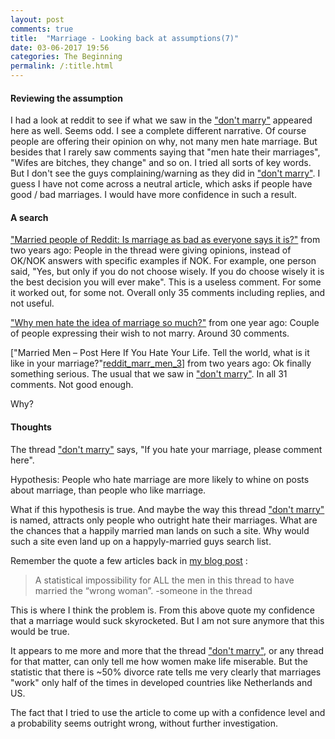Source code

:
```yaml
---
layout: post
comments: true
title:  "Marriage - Looking back at assumptions(7)"
date: 03-06-2017 19:56
categories: The Beginning
permalink: /:title.html
---
```


#### Reviewing the assumption

I had a look at reddit to see if what we saw in the ["don't marry"][don't_marry] appeared here as well. Seems odd. I see a complete different narrative. Of course people are offering their opinion on why, not many men hate marriage. But besides that I rarely saw comments saying that "men hate their marriages", "Wifes are bitches, they change" and so on. I tried all sorts of key words. But I don't see the guys complaining/warning as they did in ["don't marry"][don't_marry]. I guess I have not come across a neutral article, which asks if people have good / bad marriages. I would have more confidence in such a result.

#### A search 
["Married people of Reddit: Is marriage as bad as everyone says it is?"][reddit_marr_men] from two years ago: People in the thread were giving opinions, instead of OK/NOK answers with specific examples if NOK. For example, one person said, "Yes, but only if you do not choose wisely. If you do choose wisely it is the best decision you will ever make". This is a useless comment. For some it worked out, for some not. Overall only 35 comments including replies, and not useful.

["Why men hate the idea of marriage so much?"][reddit_marr_men_2] from one year ago: Couple of people expressing their wish to not marry. Around 30 comments. 

["Married Men – Post Here If You Hate Your Life. Tell the world, what is it like in your marriage?"[reddit_marr_men_3]] from two years ago: Ok finally something serious. The usual that we saw in ["don't marry"][don't_marry]. In all 31 comments. Not good enough.

Why?
#### Thoughts

The thread ["don't marry"][don't_marry] says, "If you hate your marriage, please comment here". 

Hypothesis: People who hate marriage are more likely to whine on posts about marriage, than people who like marriage.

What if this hypothesis is true. And maybe the way this thread ["don't marry"][don't_marry] is named, attracts only people who outright hate their marriages. What are the chances that a happily married man lands on such a site. Why would such a site even land up on a happyly-married guys search list.

Remember the quote a few articles back in [my blog post][marr_thej] :
> A statistical impossibility for ALL the men in this thread to have married the “wrong woman”.
-someone in the thread

This is where I think the problem is. From this above quote my confidence that a marriage would suck skyrocketed. But I am not sure anymore that this would be true.

It appears to me more and more that the thread ["don't marry"][don't_marry], or any thread for that matter, can only tell me how women make life miserable. But the statistic that there is ~50% divorce rate tells me very clearly that marriages "work" only half of the times in developed countries like Netherlands and US. 

The fact that I tried to use the article to come up with a confidence level and a probability seems outright wrong, without further investigation.

[sex_stats]:http://healthresearchfunding.org/sexless-marriage-statistics/
[don't_marry]:https://dontmarry.wordpress.com/
[cryonics]:http://www.overcomingbias.com/2009/03/break-cryonics-down.html
[not_working]:http://mgtow.proboards.com/index.cgi?board=general&action=display&thread=415&page=1
[nl_mar_age]:http://www.iamexpat.nl/read-and-discuss/expat-page/news/the-dutch-getting-married-later-and-less-often
[daily_mail]:http://www.dailymail.co.uk/femail/article-3536424/How-times-week-REALLY-having-sex.html
[every_day]:https://www.everydayfamily.com/how-often-do-normal-couples-have-sex/
[wiki_divorce]:https://en.wikipedia.org/wiki/Divorce_demography
[scooby]:http://scoobysworkshop.com/bodybuilding-nutrition-made-simple/
[reddit_marr_men]:https://www.reddit.com/r/AskReddit/comments/31wlwy/serious_married_people_of_reddit_is_marriage_as/
[reddit_marr_men_2]:https://www.reddit.com/r/AskReddit/comments/473szp/why_men_hate_the_idea_of_marriage_so_much/
[reddit_marr_men_3]:https://www.reddit.com/r/AskReddit/comments/2ftvmj/married_men_post_here_if_you_hate_your_life_tell/
[marr_thej]:/marriage(2).html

════

The result should be every line that contains "back", copied from the entries.

FINISHED EXERCISE =
title:  "Marriage - Looking back at assumptions(7)"
Remember the quote a few articles back in [my blog post][marr_thej] :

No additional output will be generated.